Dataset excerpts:
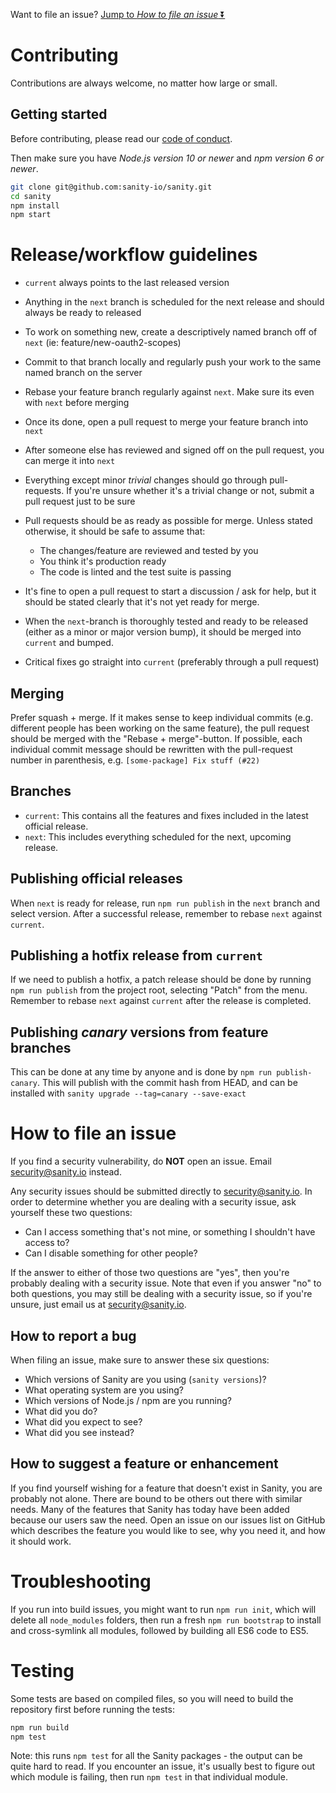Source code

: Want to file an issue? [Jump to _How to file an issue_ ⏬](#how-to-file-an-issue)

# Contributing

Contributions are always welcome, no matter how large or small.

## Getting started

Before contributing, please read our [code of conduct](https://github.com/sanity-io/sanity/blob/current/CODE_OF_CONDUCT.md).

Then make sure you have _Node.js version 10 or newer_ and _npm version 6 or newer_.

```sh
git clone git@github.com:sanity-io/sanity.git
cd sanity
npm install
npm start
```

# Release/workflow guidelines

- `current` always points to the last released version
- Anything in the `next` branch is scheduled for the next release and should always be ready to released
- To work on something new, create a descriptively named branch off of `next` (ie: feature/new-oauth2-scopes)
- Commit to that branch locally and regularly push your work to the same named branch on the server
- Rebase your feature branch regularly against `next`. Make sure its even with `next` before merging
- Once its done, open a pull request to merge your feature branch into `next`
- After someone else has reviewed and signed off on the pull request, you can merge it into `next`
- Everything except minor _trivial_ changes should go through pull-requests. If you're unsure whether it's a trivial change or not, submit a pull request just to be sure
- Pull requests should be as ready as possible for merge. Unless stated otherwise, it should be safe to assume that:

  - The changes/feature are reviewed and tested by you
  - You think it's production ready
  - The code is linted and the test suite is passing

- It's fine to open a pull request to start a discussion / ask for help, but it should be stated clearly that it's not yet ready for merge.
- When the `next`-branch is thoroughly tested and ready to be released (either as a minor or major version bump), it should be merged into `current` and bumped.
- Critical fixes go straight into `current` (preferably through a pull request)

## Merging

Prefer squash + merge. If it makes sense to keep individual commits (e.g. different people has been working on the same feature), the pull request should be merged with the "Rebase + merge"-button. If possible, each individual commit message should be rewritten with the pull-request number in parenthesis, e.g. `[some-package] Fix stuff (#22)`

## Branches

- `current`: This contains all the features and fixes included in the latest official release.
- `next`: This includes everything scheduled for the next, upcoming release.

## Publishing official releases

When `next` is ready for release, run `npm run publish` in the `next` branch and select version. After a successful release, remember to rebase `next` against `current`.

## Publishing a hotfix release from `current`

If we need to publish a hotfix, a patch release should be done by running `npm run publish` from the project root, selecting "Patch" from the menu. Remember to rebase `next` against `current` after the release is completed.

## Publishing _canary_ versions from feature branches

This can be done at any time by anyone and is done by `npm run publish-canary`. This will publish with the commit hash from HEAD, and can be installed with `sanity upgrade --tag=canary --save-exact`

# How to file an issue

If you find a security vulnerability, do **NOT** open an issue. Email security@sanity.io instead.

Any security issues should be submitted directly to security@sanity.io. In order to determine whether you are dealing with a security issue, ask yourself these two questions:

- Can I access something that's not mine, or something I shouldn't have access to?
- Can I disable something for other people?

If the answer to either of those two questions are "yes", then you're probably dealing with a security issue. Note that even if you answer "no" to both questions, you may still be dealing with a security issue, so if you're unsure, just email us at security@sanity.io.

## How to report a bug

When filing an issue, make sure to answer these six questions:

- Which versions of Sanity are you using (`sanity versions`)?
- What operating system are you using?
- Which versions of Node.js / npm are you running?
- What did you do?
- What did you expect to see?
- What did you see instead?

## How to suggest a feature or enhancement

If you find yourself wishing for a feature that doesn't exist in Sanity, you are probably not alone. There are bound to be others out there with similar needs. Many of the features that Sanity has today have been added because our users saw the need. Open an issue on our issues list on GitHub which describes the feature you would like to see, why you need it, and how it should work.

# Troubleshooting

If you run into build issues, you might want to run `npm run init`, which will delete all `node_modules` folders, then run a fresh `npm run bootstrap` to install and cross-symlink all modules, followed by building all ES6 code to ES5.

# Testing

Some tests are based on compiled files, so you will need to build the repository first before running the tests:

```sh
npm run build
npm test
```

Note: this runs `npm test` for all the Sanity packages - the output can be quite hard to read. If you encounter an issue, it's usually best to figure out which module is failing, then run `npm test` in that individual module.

* * *

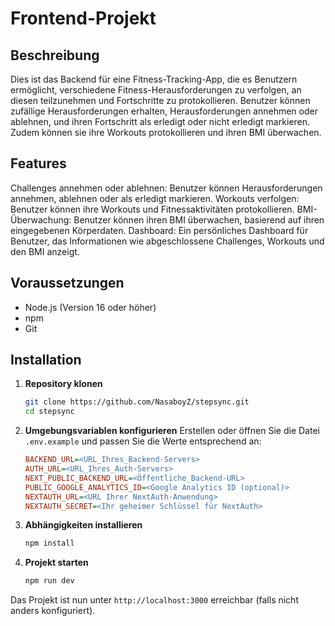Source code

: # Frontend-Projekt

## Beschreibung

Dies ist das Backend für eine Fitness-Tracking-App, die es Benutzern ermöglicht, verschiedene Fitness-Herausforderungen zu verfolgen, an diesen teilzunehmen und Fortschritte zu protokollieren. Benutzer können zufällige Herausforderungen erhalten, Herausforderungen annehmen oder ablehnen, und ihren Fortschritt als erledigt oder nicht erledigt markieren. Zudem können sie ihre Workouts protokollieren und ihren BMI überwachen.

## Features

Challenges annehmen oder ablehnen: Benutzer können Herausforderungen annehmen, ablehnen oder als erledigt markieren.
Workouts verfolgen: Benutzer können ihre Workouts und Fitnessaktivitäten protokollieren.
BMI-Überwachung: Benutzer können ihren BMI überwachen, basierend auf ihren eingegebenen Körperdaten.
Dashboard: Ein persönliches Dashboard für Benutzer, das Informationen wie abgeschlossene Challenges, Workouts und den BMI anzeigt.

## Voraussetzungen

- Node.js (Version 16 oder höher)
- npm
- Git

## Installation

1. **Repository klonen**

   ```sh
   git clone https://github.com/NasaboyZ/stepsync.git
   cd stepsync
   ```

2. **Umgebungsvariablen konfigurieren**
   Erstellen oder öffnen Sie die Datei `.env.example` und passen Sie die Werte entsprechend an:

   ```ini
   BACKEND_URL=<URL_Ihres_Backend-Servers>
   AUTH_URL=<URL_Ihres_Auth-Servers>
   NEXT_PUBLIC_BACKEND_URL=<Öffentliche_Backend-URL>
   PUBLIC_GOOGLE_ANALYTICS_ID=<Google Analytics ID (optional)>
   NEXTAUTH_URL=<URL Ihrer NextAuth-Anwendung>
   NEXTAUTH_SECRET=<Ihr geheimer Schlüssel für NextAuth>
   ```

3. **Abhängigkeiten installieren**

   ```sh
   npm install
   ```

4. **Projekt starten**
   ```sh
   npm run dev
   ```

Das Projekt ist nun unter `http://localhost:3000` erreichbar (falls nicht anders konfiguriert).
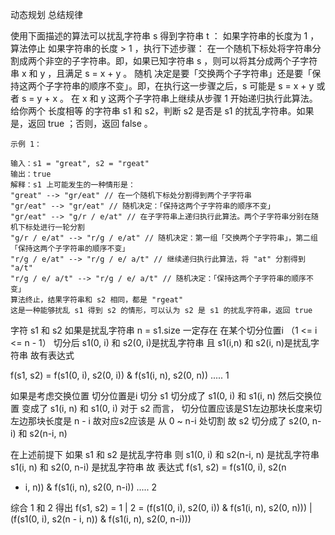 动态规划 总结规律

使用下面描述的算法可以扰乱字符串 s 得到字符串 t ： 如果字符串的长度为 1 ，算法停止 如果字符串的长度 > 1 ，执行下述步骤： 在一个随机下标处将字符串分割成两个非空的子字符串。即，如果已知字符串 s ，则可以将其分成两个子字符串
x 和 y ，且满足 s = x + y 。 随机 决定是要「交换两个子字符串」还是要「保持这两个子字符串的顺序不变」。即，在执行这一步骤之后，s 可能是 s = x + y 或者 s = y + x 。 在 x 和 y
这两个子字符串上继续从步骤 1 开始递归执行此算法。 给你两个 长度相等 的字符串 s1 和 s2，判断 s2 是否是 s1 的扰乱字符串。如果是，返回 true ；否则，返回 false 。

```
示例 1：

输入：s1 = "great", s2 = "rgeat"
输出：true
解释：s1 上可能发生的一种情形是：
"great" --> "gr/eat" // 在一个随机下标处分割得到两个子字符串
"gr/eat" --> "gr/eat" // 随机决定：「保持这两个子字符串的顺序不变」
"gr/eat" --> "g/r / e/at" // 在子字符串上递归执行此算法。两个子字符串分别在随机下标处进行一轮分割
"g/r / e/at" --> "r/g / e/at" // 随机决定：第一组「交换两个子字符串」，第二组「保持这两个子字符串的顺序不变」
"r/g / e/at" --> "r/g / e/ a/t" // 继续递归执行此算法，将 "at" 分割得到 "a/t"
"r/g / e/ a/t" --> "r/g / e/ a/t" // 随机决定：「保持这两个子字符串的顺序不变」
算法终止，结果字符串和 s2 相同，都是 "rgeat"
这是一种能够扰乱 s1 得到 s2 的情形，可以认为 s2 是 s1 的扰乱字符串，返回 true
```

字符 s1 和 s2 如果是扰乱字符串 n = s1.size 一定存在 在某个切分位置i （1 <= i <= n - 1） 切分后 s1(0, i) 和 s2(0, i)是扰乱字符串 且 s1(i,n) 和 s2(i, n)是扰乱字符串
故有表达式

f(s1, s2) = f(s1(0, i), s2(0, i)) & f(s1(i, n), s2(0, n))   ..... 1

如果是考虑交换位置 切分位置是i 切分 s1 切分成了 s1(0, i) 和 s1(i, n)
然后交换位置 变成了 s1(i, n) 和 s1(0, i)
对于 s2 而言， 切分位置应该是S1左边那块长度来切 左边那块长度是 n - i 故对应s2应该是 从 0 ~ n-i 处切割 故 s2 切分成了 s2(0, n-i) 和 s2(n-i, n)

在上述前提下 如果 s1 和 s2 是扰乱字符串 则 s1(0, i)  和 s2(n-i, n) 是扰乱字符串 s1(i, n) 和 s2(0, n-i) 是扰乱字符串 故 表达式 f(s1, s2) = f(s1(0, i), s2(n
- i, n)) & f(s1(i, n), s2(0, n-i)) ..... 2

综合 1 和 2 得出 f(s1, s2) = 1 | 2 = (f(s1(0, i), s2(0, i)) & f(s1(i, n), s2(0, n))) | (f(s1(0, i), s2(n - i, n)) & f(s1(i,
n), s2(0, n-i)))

* * *

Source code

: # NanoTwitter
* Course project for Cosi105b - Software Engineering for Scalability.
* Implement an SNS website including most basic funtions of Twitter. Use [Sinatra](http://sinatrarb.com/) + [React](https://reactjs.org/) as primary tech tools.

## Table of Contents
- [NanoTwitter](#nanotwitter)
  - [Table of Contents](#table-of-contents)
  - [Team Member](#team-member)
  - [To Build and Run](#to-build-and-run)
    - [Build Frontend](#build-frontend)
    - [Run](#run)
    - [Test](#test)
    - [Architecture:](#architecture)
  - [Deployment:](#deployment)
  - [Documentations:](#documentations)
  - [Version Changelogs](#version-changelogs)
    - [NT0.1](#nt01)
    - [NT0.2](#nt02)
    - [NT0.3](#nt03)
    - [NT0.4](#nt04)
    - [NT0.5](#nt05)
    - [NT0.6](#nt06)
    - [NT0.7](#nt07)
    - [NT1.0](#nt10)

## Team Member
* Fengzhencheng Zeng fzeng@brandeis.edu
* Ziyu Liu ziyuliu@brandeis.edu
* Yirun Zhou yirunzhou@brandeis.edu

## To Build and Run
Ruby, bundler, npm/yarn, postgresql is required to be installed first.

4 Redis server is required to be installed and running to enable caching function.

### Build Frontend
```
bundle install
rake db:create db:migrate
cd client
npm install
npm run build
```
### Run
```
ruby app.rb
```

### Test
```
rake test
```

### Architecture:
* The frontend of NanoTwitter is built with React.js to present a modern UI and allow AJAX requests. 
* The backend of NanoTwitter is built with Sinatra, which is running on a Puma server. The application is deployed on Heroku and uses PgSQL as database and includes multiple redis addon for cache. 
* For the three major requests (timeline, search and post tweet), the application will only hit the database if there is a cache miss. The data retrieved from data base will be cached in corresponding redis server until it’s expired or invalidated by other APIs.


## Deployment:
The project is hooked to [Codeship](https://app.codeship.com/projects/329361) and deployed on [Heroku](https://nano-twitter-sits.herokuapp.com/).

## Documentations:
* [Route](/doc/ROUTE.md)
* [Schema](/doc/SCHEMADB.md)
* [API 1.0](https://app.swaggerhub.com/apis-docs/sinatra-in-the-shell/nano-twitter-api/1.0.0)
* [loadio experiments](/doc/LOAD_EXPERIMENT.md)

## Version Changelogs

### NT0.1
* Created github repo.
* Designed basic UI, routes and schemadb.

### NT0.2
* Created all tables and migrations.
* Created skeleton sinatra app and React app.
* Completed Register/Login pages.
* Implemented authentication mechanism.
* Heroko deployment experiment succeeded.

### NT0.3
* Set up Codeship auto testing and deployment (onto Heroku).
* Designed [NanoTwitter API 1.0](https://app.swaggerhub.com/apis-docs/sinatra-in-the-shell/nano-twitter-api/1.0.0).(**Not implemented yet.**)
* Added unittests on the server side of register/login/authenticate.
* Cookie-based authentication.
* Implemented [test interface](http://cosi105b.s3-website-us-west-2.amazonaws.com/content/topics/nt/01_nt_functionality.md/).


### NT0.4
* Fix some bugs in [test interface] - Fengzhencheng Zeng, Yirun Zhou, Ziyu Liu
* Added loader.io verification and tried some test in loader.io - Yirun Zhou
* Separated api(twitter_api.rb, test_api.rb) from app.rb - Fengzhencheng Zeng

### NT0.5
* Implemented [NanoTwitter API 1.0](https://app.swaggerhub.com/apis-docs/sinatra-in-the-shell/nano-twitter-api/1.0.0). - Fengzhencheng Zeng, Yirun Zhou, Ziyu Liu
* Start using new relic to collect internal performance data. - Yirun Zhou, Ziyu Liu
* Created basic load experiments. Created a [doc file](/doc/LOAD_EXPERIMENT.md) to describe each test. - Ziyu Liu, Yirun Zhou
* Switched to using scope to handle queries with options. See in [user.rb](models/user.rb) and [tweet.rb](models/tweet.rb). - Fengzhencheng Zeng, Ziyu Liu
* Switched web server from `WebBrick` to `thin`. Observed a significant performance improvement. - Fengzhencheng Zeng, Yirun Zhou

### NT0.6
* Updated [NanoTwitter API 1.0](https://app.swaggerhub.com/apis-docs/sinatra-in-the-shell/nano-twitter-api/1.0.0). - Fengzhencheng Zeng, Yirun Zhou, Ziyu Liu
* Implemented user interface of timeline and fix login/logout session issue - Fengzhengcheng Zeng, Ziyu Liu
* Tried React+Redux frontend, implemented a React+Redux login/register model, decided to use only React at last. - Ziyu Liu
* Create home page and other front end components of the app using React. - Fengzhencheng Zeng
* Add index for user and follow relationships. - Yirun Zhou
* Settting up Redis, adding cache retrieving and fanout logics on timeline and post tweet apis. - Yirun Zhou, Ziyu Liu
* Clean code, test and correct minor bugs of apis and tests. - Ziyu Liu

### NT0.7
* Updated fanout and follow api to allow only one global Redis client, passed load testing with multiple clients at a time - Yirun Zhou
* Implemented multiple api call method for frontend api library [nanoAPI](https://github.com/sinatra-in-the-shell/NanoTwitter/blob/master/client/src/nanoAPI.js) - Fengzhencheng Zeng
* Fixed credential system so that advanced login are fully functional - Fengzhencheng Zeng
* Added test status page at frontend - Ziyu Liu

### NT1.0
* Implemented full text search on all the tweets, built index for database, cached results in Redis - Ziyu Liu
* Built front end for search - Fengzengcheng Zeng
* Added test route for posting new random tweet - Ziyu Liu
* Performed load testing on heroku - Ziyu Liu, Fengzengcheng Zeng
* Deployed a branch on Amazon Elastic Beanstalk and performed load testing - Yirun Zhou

What you should do: Copy all lines of the preceding data that hold the word "随机决定".

Answer box:
"gr/eat" --> "gr/eat" // 随机决定：「保持这两个子字符串的顺序不变」
"g/r / e/at" --> "r/g / e/at" // 随机决定：第一组「交换两个子字符串」，第二组「保持这两个子字符串的顺序不变」
"r/g / e/ a/t" --> "r/g / e/ a/t" // 随机决定：「保持这两个子字符串的顺序不变」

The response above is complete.